• _TASK DIRECTIONS_
Having found the line containing "is just a standard" in the data below, reproduce that line and each one after it to the end, exactly, and include nothing else.

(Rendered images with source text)

== Segment start ==

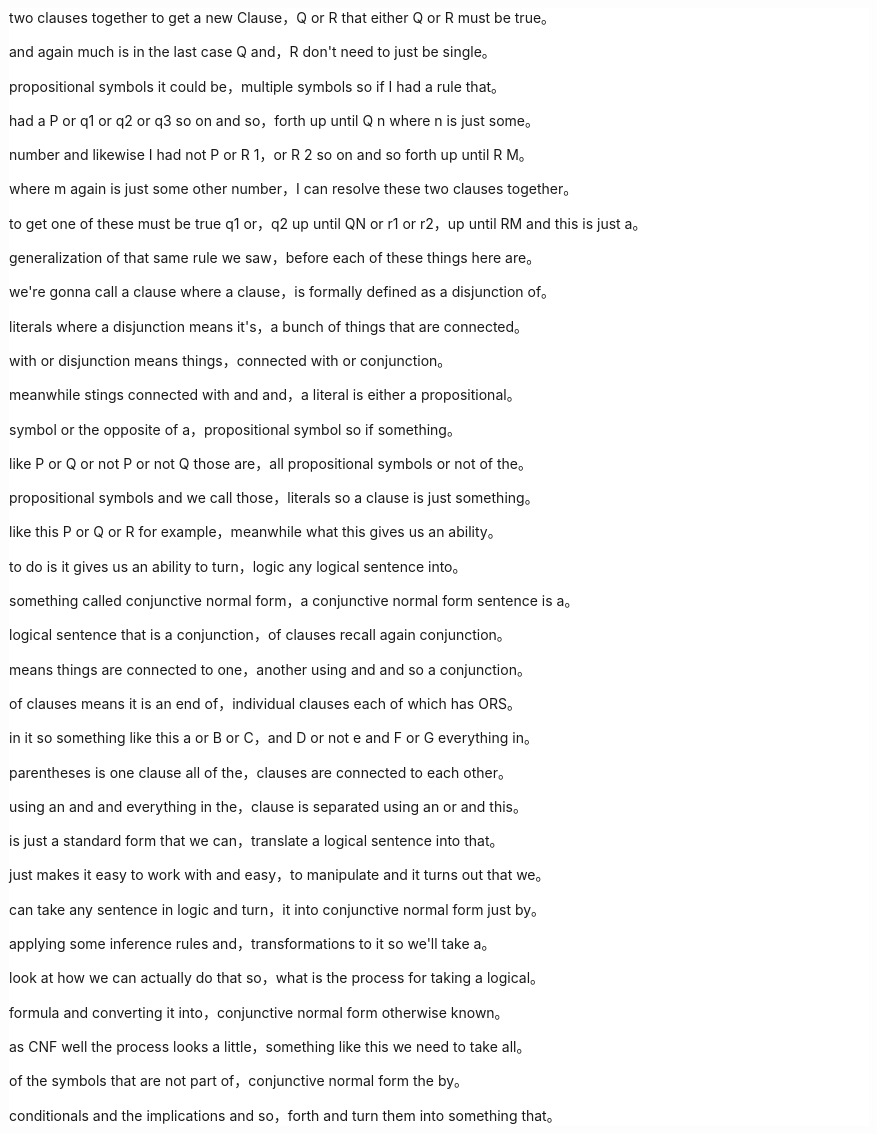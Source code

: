 two clauses together to get a new Clause，Q or R that either Q or R must be true。

and again much is in the last case Q and，R don't need to just be single。

propositional symbols it could be，multiple symbols so if I had a rule that。

had a P or q1 or q2 or q3 so on and so，forth up until Q n where n is just some。

number and likewise I had not P or R 1，or R 2 so on and so forth up until R M。

where m again is just some other number，I can resolve these two clauses together。

to get one of these must be true q1 or，q2 up until QN or r1 or r2，up until RM and this is just a。

generalization of that same rule we saw，before each of these things here are。

we're gonna call a clause where a clause，is formally defined as a disjunction of。

literals where a disjunction means it's，a bunch of things that are connected。

with or disjunction means things，connected with or conjunction。

meanwhile stings connected with and and，a literal is either a propositional。

symbol or the opposite of a，propositional symbol so if something。

like P or Q or not P or not Q those are，all propositional symbols or not of the。

propositional symbols and we call those，literals so a clause is just something。

like this P or Q or R for example，meanwhile what this gives us an ability。

to do is it gives us an ability to turn，logic any logical sentence into。

something called conjunctive normal form，a conjunctive normal form sentence is a。

logical sentence that is a conjunction，of clauses recall again conjunction。

means things are connected to one，another using and and so a conjunction。

of clauses means it is an end of，individual clauses each of which has ORS。

in it so something like this a or B or C，and D or not e and F or G everything in。

parentheses is one clause all of the，clauses are connected to each other。

using an and and everything in the，clause is separated using an or and this。

is just a standard form that we can，translate a logical sentence into that。

just makes it easy to work with and easy，to manipulate and it turns out that we。

can take any sentence in logic and turn，it into conjunctive normal form just by。

applying some inference rules and，transformations to it so we'll take a。

look at how we can actually do that so，what is the process for taking a logical。

formula and converting it into，conjunctive normal form otherwise known。

as CNF well the process looks a little，something like this we need to take all。

of the symbols that are not part of，conjunctive normal form the by。

conditionals and the implications and so，forth and turn them into something that。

== Segment end ==

• _ANSWER_
is just a standard form that we can，translate a logical sentence into that。

just makes it easy to work with and easy，to manipulate and it turns out that we。

can take any sentence in logic and turn，it into conjunctive normal form just by。

applying some inference rules and，transformations to it so we'll take a。

look at how we can actually do that so，what is the process for taking a logical。

formula and converting it into，conjunctive normal form otherwise known。

as CNF well the process looks a little，something like this we need to take all。

of the symbols that are not part of，conjunctive normal form the by。

conditionals and the implications and so，forth and turn them into something that。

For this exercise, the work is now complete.